● **Aim of the task**:
Copy each line below as written, but skip the pictures.

● **Record excerpts**:
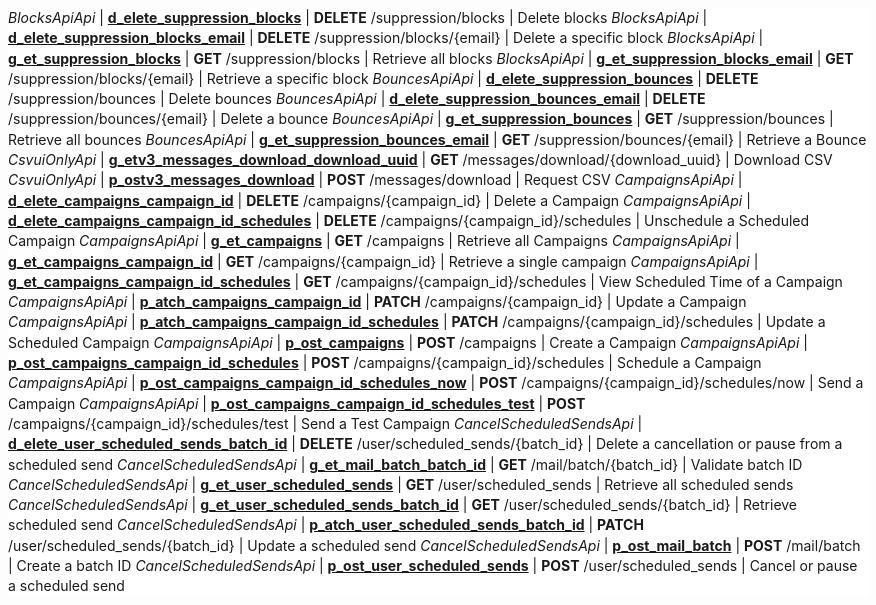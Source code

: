*BlocksApiApi* | [**d_elete_suppression_blocks**](docs/BlocksApiApi.md#d_elete_suppression_blocks) | **DELETE** /suppression/blocks | Delete blocks
*BlocksApiApi* | [**d_elete_suppression_blocks_email**](docs/BlocksApiApi.md#d_elete_suppression_blocks_email) | **DELETE** /suppression/blocks/{email} | Delete a specific block
*BlocksApiApi* | [**g_et_suppression_blocks**](docs/BlocksApiApi.md#g_et_suppression_blocks) | **GET** /suppression/blocks | Retrieve all blocks
*BlocksApiApi* | [**g_et_suppression_blocks_email**](docs/BlocksApiApi.md#g_et_suppression_blocks_email) | **GET** /suppression/blocks/{email} | Retrieve a specific block
*BouncesApiApi* | [**d_elete_suppression_bounces**](docs/BouncesApiApi.md#d_elete_suppression_bounces) | **DELETE** /suppression/bounces | Delete bounces
*BouncesApiApi* | [**d_elete_suppression_bounces_email**](docs/BouncesApiApi.md#d_elete_suppression_bounces_email) | **DELETE** /suppression/bounces/{email} | Delete a bounce
*BouncesApiApi* | [**g_et_suppression_bounces**](docs/BouncesApiApi.md#g_et_suppression_bounces) | **GET** /suppression/bounces | Retrieve all bounces
*BouncesApiApi* | [**g_et_suppression_bounces_email**](docs/BouncesApiApi.md#g_et_suppression_bounces_email) | **GET** /suppression/bounces/{email} | Retrieve a Bounce
*CsvuiOnlyApi* | [**g_etv3_messages_download_download_uuid**](docs/CsvuiOnlyApi.md#g_etv3_messages_download_download_uuid) | **GET** /messages/download/{download_uuid} | Download CSV
*CsvuiOnlyApi* | [**p_ostv3_messages_download**](docs/CsvuiOnlyApi.md#p_ostv3_messages_download) | **POST** /messages/download | Request CSV
*CampaignsApiApi* | [**d_elete_campaigns_campaign_id**](docs/CampaignsApiApi.md#d_elete_campaigns_campaign_id) | **DELETE** /campaigns/{campaign_id} | Delete a Campaign
*CampaignsApiApi* | [**d_elete_campaigns_campaign_id_schedules**](docs/CampaignsApiApi.md#d_elete_campaigns_campaign_id_schedules) | **DELETE** /campaigns/{campaign_id}/schedules | Unschedule a Scheduled Campaign
*CampaignsApiApi* | [**g_et_campaigns**](docs/CampaignsApiApi.md#g_et_campaigns) | **GET** /campaigns | Retrieve all Campaigns
*CampaignsApiApi* | [**g_et_campaigns_campaign_id**](docs/CampaignsApiApi.md#g_et_campaigns_campaign_id) | **GET** /campaigns/{campaign_id} | Retrieve a single campaign
*CampaignsApiApi* | [**g_et_campaigns_campaign_id_schedules**](docs/CampaignsApiApi.md#g_et_campaigns_campaign_id_schedules) | **GET** /campaigns/{campaign_id}/schedules | View Scheduled Time of a Campaign
*CampaignsApiApi* | [**p_atch_campaigns_campaign_id**](docs/CampaignsApiApi.md#p_atch_campaigns_campaign_id) | **PATCH** /campaigns/{campaign_id} | Update a Campaign
*CampaignsApiApi* | [**p_atch_campaigns_campaign_id_schedules**](docs/CampaignsApiApi.md#p_atch_campaigns_campaign_id_schedules) | **PATCH** /campaigns/{campaign_id}/schedules | Update a Scheduled Campaign
*CampaignsApiApi* | [**p_ost_campaigns**](docs/CampaignsApiApi.md#p_ost_campaigns) | **POST** /campaigns | Create a Campaign
*CampaignsApiApi* | [**p_ost_campaigns_campaign_id_schedules**](docs/CampaignsApiApi.md#p_ost_campaigns_campaign_id_schedules) | **POST** /campaigns/{campaign_id}/schedules | Schedule a Campaign
*CampaignsApiApi* | [**p_ost_campaigns_campaign_id_schedules_now**](docs/CampaignsApiApi.md#p_ost_campaigns_campaign_id_schedules_now) | **POST** /campaigns/{campaign_id}/schedules/now | Send a Campaign
*CampaignsApiApi* | [**p_ost_campaigns_campaign_id_schedules_test**](docs/CampaignsApiApi.md#p_ost_campaigns_campaign_id_schedules_test) | **POST** /campaigns/{campaign_id}/schedules/test | Send a Test Campaign
*CancelScheduledSendsApi* | [**d_elete_user_scheduled_sends_batch_id**](docs/CancelScheduledSendsApi.md#d_elete_user_scheduled_sends_batch_id) | **DELETE** /user/scheduled_sends/{batch_id} | Delete a cancellation or pause from a scheduled send
*CancelScheduledSendsApi* | [**g_et_mail_batch_batch_id**](docs/CancelScheduledSendsApi.md#g_et_mail_batch_batch_id) | **GET** /mail/batch/{batch_id} | Validate batch ID
*CancelScheduledSendsApi* | [**g_et_user_scheduled_sends**](docs/CancelScheduledSendsApi.md#g_et_user_scheduled_sends) | **GET** /user/scheduled_sends | Retrieve all scheduled sends
*CancelScheduledSendsApi* | [**g_et_user_scheduled_sends_batch_id**](docs/CancelScheduledSendsApi.md#g_et_user_scheduled_sends_batch_id) | **GET** /user/scheduled_sends/{batch_id} | Retrieve scheduled send
*CancelScheduledSendsApi* | [**p_atch_user_scheduled_sends_batch_id**](docs/CancelScheduledSendsApi.md#p_atch_user_scheduled_sends_batch_id) | **PATCH** /user/scheduled_sends/{batch_id} | Update a scheduled send
*CancelScheduledSendsApi* | [**p_ost_mail_batch**](docs/CancelScheduledSendsApi.md#p_ost_mail_batch) | **POST** /mail/batch | Create a batch ID
*CancelScheduledSendsApi* | [**p_ost_user_scheduled_sends**](docs/CancelScheduledSendsApi.md#p_ost_user_scheduled_sends) | **POST** /user/scheduled_sends | Cancel or pause a scheduled send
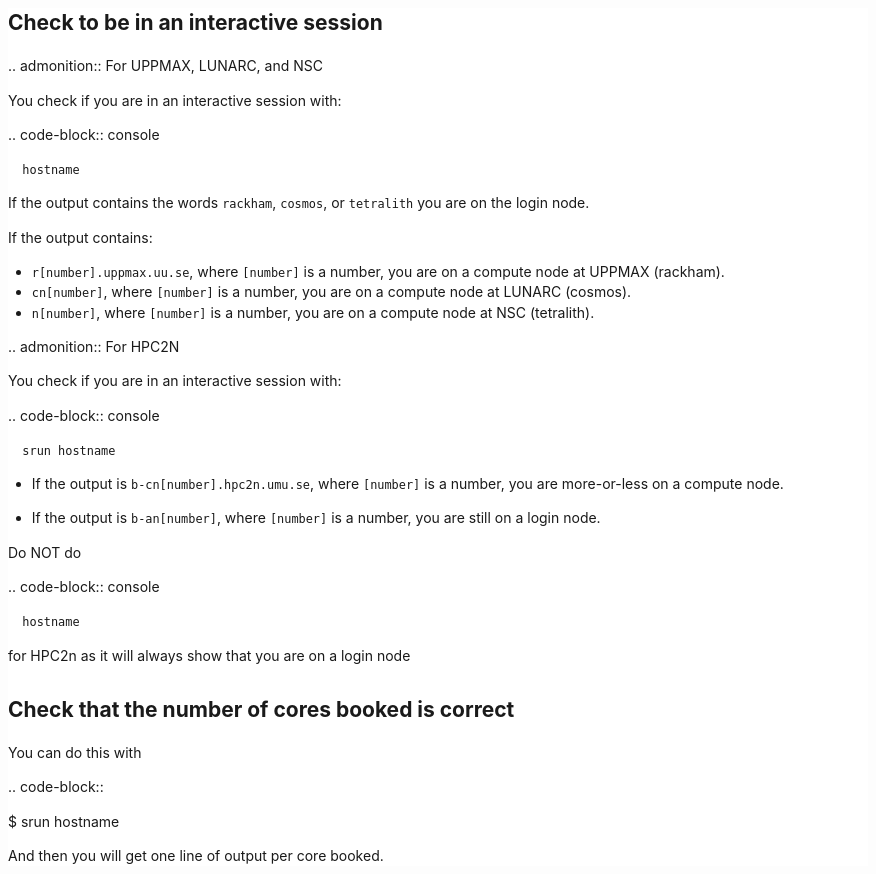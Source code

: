 
Check to be in an interactive session
-------------------------------------

.. admonition:: For UPPMAX, LUNARC, and NSC 

   You check if you are in an interactive session with: 

   .. code-block:: console

      hostname

   If the output contains the words ``rackham``, ``cosmos``, or ``tetralith`` you are on the login node. 

   If the output contains: 

   - ``r[number].uppmax.uu.se``, where ``[number]`` is a number, you are on a compute node at UPPMAX (rackham).
   - ``cn[number]``, where ``[number]`` is a number, you are on a compute node at LUNARC (cosmos). 
   - ``n[number]``, where ``[number]`` is a number, you are on a compute node at NSC (tetralith). 

.. admonition:: For HPC2N 

   You check if you are in an interactive session with: 

   .. code-block:: console

      srun hostname

   - If the output is ``b-cn[number].hpc2n.umu.se``, where ``[number]`` is a number, you are more-or-less on a compute node.

   - If the output is ``b-an[number]``, where ``[number]`` is a number, you are still on a login node.

   Do NOT do 

   .. code-block:: console

      hostname

   for HPC2n as it will always show that you are on a login node

Check that the number of cores booked is correct
------------------------------------------------

You can do this with 

.. code-block:: 

   $ srun hostname

And then you will get one line of output per core booked.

● **Solution to the exercise**:
Source code

:*BlocksApiApi* | [**d_elete_suppression_blocks**](docs/BlocksApiApi.md#d_elete_suppression_blocks) | **DELETE** /suppression/blocks | Delete blocks
*BlocksApiApi* | [**d_elete_suppression_blocks_email**](docs/BlocksApiApi.md#d_elete_suppression_blocks_email) | **DELETE** /suppression/blocks/{email} | Delete a specific block
*BlocksApiApi* | [**g_et_suppression_blocks**](docs/BlocksApiApi.md#g_et_suppression_blocks) | **GET** /suppression/blocks | Retrieve all blocks
*BlocksApiApi* | [**g_et_suppression_blocks_email**](docs/BlocksApiApi.md#g_et_suppression_blocks_email) | **GET** /suppression/blocks/{email} | Retrieve a specific block
*BouncesApiApi* | [**d_elete_suppression_bounces**](docs/BouncesApiApi.md#d_elete_suppression_bounces) | **DELETE** /suppression/bounces | Delete bounces
*BouncesApiApi* | [**d_elete_suppression_bounces_email**](docs/BouncesApiApi.md#d_elete_suppression_bounces_email) | **DELETE** /suppression/bounces/{email} | Delete a bounce
*BouncesApiApi* | [**g_et_suppression_bounces**](docs/BouncesApiApi.md#g_et_suppression_bounces) | **GET** /suppression/bounces | Retrieve all bounces
*BouncesApiApi* | [**g_et_suppression_bounces_email**](docs/BouncesApiApi.md#g_et_suppression_bounces_email) | **GET** /suppression/bounces/{email} | Retrieve a Bounce
*CsvuiOnlyApi* | [**g_etv3_messages_download_download_uuid**](docs/CsvuiOnlyApi.md#g_etv3_messages_download_download_uuid) | **GET** /messages/download/{download_uuid} | Download CSV
*CsvuiOnlyApi* | [**p_ostv3_messages_download**](docs/CsvuiOnlyApi.md#p_ostv3_messages_download) | **POST** /messages/download | Request CSV
*CampaignsApiApi* | [**d_elete_campaigns_campaign_id**](docs/CampaignsApiApi.md#d_elete_campaigns_campaign_id) | **DELETE** /campaigns/{campaign_id} | Delete a Campaign
*CampaignsApiApi* | [**d_elete_campaigns_campaign_id_schedules**](docs/CampaignsApiApi.md#d_elete_campaigns_campaign_id_schedules) | **DELETE** /campaigns/{campaign_id}/schedules | Unschedule a Scheduled Campaign
*CampaignsApiApi* | [**g_et_campaigns**](docs/CampaignsApiApi.md#g_et_campaigns) | **GET** /campaigns | Retrieve all Campaigns
*CampaignsApiApi* | [**g_et_campaigns_campaign_id**](docs/CampaignsApiApi.md#g_et_campaigns_campaign_id) | **GET** /campaigns/{campaign_id} | Retrieve a single campaign
*CampaignsApiApi* | [**g_et_campaigns_campaign_id_schedules**](docs/CampaignsApiApi.md#g_et_campaigns_campaign_id_schedules) | **GET** /campaigns/{campaign_id}/schedules | View Scheduled Time of a Campaign
*CampaignsApiApi* | [**p_atch_campaigns_campaign_id**](docs/CampaignsApiApi.md#p_atch_campaigns_campaign_id) | **PATCH** /campaigns/{campaign_id} | Update a Campaign
*CampaignsApiApi* | [**p_atch_campaigns_campaign_id_schedules**](docs/CampaignsApiApi.md#p_atch_campaigns_campaign_id_schedules) | **PATCH** /campaigns/{campaign_id}/schedules | Update a Scheduled Campaign
*CampaignsApiApi* | [**p_ost_campaigns**](docs/CampaignsApiApi.md#p_ost_campaigns) | **POST** /campaigns | Create a Campaign
*CampaignsApiApi* | [**p_ost_campaigns_campaign_id_schedules**](docs/CampaignsApiApi.md#p_ost_campaigns_campaign_id_schedules) | **POST** /campaigns/{campaign_id}/schedules | Schedule a Campaign
*CampaignsApiApi* | [**p_ost_campaigns_campaign_id_schedules_now**](docs/CampaignsApiApi.md#p_ost_campaigns_campaign_id_schedules_now) | **POST** /campaigns/{campaign_id}/schedules/now | Send a Campaign
*CampaignsApiApi* | [**p_ost_campaigns_campaign_id_schedules_test**](docs/CampaignsApiApi.md#p_ost_campaigns_campaign_id_schedules_test) | **POST** /campaigns/{campaign_id}/schedules/test | Send a Test Campaign
*CancelScheduledSendsApi* | [**d_elete_user_scheduled_sends_batch_id**](docs/CancelScheduledSendsApi.md#d_elete_user_scheduled_sends_batch_id) | **DELETE** /user/scheduled_sends/{batch_id} | Delete a cancellation or pause from a scheduled send
*CancelScheduledSendsApi* | [**g_et_mail_batch_batch_id**](docs/CancelScheduledSendsApi.md#g_et_mail_batch_batch_id) | **GET** /mail/batch/{batch_id} | Validate batch ID
*CancelScheduledSendsApi* | [**g_et_user_scheduled_sends**](docs/CancelScheduledSendsApi.md#g_et_user_scheduled_sends) | **GET** /user/scheduled_sends | Retrieve all scheduled sends
*CancelScheduledSendsApi* | [**g_et_user_scheduled_sends_batch_id**](docs/CancelScheduledSendsApi.md#g_et_user_scheduled_sends_batch_id) | **GET** /user/scheduled_sends/{batch_id} | Retrieve scheduled send
*CancelScheduledSendsApi* | [**p_atch_user_scheduled_sends_batch_id**](docs/CancelScheduledSendsApi.md#p_atch_user_scheduled_sends_batch_id) | **PATCH** /user/scheduled_sends/{batch_id} | Update a scheduled send
*CancelScheduledSendsApi* | [**p_ost_mail_batch**](docs/CancelScheduledSendsApi.md#p_ost_mail_batch) | **POST** /mail/batch | Create a batch ID
*CancelScheduledSendsApi* | [**p_ost_user_scheduled_sends**](docs/CancelScheduledSendsApi.md#p_ost_user_scheduled_sends) | **POST** /user/scheduled_sends | Cancel or pause a scheduled send
Source code

: 
Check to be in an interactive session
-------------------------------------

.. admonition:: For UPPMAX, LUNARC, and NSC 

   You check if you are in an interactive session with: 

   .. code-block:: console

      hostname

   If the output contains the words ``rackham``, ``cosmos``, or ``tetralith`` you are on the login node. 

   If the output contains: 

   - ``r[number].uppmax.uu.se``, where ``[number]`` is a number, you are on a compute node at UPPMAX (rackham).
   - ``cn[number]``, where ``[number]`` is a number, you are on a compute node at LUNARC (cosmos). 
   - ``n[number]``, where ``[number]`` is a number, you are on a compute node at NSC (tetralith). 

.. admonition:: For HPC2N 

   You check if you are in an interactive session with: 

   .. code-block:: console

      srun hostname

   - If the output is ``b-cn[number].hpc2n.umu.se``, where ``[number]`` is a number, you are more-or-less on a compute node.

   - If the output is ``b-an[number]``, where ``[number]`` is a number, you are still on a login node.

   Do NOT do 

   .. code-block:: console

      hostname

   for HPC2n as it will always show that you are on a login node

Check that the number of cores booked is correct
------------------------------------------------

You can do this with 

.. code-block:: 

   $ srun hostname

And then you will get one line of output per core booked.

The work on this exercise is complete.